Так лязгает меч, извлекаемый из железных ножен, — только этот звук был гораздо громче, так что сам воздух, казалось, запульсировал. Пластиковый ящик на гравивозке внезапно разделился точно посередине. Две половинки отлетели к стенам и, ударившись о них, упали на пол. Глазам людей явилось содержимое куба. Спрессованная слоистая глыба серебристого металла и черного стекла меняла форму. Каким–то трудно определимым образом она двигалась. А потом действительно переместилась. Один слой стекла метнулся вверх и развернулся веером, сотворенным из ножей и теней. А нижняя часть кома начала разворачиваться, расправляться, казалось, невозможными способами, выпуская длинные шипы и серебристых извивающихся змей. И вся штука в целом раскрывалась, росла, множилась.

Блайта мутило от ужаса, от ощущения неотвратимости. Он и сам не заметил, как упал на колени, обессилев в единый миг.
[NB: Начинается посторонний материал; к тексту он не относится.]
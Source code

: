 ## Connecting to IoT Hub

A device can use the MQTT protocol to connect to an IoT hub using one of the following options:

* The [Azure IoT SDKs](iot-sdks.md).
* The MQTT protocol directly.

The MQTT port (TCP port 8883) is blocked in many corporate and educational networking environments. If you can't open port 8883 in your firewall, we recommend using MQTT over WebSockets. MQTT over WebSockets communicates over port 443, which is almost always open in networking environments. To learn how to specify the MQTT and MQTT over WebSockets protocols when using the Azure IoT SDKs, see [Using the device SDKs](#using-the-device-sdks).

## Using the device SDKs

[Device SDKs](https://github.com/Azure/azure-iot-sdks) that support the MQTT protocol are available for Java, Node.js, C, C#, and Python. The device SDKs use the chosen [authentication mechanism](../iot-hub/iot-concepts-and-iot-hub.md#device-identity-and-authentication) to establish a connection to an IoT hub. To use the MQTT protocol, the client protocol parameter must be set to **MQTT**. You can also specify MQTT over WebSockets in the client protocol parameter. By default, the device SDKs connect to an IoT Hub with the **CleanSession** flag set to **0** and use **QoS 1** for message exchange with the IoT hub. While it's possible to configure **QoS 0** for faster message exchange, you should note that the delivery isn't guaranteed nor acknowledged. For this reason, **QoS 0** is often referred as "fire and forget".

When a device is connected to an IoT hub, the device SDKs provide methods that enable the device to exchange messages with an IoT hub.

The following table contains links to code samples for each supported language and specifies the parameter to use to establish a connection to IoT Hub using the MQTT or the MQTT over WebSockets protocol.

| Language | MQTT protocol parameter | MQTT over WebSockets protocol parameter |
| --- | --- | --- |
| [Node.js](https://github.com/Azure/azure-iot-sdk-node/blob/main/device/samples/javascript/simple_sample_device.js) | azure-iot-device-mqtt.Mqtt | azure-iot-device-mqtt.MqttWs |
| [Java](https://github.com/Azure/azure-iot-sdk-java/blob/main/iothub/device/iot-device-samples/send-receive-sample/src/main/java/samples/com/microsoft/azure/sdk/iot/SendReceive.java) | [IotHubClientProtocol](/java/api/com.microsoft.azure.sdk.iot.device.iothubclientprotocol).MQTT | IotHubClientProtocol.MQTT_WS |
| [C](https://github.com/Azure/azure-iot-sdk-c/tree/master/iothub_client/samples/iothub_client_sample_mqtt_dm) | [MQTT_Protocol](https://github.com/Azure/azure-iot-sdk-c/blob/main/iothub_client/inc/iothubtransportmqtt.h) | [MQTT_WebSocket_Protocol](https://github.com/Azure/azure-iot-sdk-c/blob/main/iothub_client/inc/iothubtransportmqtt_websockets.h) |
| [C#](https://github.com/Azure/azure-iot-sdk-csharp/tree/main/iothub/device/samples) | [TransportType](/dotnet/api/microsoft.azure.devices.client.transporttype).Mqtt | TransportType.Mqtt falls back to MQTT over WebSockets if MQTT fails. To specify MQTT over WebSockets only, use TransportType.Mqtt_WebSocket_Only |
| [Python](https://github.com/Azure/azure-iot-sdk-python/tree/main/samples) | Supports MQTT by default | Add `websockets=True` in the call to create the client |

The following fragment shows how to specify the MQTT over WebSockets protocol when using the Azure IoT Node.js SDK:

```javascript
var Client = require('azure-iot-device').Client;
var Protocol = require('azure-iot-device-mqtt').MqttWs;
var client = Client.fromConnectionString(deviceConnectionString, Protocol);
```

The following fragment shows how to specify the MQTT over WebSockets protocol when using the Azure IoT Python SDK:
Он видел, как Мартина уронила приборы, видел, как они падают на пол, точно в замедленной съемке. Видел, как женщина прижалась к стене, видел ее открытый в паническом крике рот. Он видел, как во всем своем блистательном, кошмарном великолепии продолжает распускаться черный цветок, ИИ Пенни Роял, заполняя собой их трюм.

— Привет, Блайт, — прошептал ИИ.

Глава 8

Амистад

Более десяти лет назад Амистад, дрон–скорпион, был технически усовершенствован до статуса планетарного ИИ, а совсем недавно — политически понижен до нынешнего поста планетарного хранителя, так что теперь у него в избытке имелись лишнее время и вычислительные мощности. Балансируя на смотровой площадке своей башни, он внимательно перебирал тщательно сохраненные воспоминания о том времени, когда ему еще не досталась чаша сия. Пенни Роял был на грани полного распада, когда Амистад обнаружил его обломки на том блуждающем планетоиде и начал их изучать. Это стало первым шагом в его длинном исследовании безумия и гениальности, ибо Пенни Роял находился на вершине и того и другого. Он был ИИ-психопатом, или, возможно, шизофреником, или еще чем–то, для чего не придумано пока термина. Его технические возможности лежали далеко за пределами созданных Государством ИИ — даже слегка сумасшедших криминалистов–аналитиков ИИ или тех, кто погрузился в глубины сложнейших математических миров. Изучение останков вскоре показало, что Пенни Роял раздробился когда–то в далеком прошлом и разные его части содержали разные состояния сознания.

В этом отношении он походил на мистера Крана — еще одно существо, о котором Амистад и государственные ИИ желали бы узнать поподробнее, но этот «медный человек» исчез много лет назад. Пропал вместе с агентом Государства, ставшим то ли его палачом, то ли жертвой — подробности неизвестны.

В ходе дальнейших исследований обнаружилось, что зло Пенни Рояла также отделено и расположено на участке сознания, которое Амистад обозначил для себя Восьмеркой. Следует признать, что различить границы разумов было трудно. Призванный на службу сюда, на Масаду, Амистад решил ампутировать восьмое состояние, а остальному вернуть функциональность. Подстегивало его в основном любопытство: он мог обрисовать безумие Пенни Рояла, но у него не получалось измерить гениальность черного ИИ. Другие ИИ Государства дали разрешение, потому что им тоже было интересно. Что сотворило это создание таким и как оно делает то, что делает? Можно ли вернуть Пенни Рояла «в лоно», сохранив одновременно его уникальность?

Амистад медленно приходил к заключению, что вся его работа в целом была огромной ошибкой. Он воскресил, а теперь и выпустил на волю нечто воистину ужасное.

Восьмое состояние являлось ключом. Амистаду удалось физически изолировать Восьмерку от «остального» Пенни Рояла и спрятать ее в контейнере на дне океана. Однако он так и не разобрался в ней. Лишенный Восьмерки, Пенни Роял функционировал, ясно мыслил и верно служил. Однако, обнаружив, что восьмое состояние все еще существует, ИИ вернул его и… уничтожил? Амистад начал сомневаться в достоверности тех событий, поэтому и прокручивал в памяти.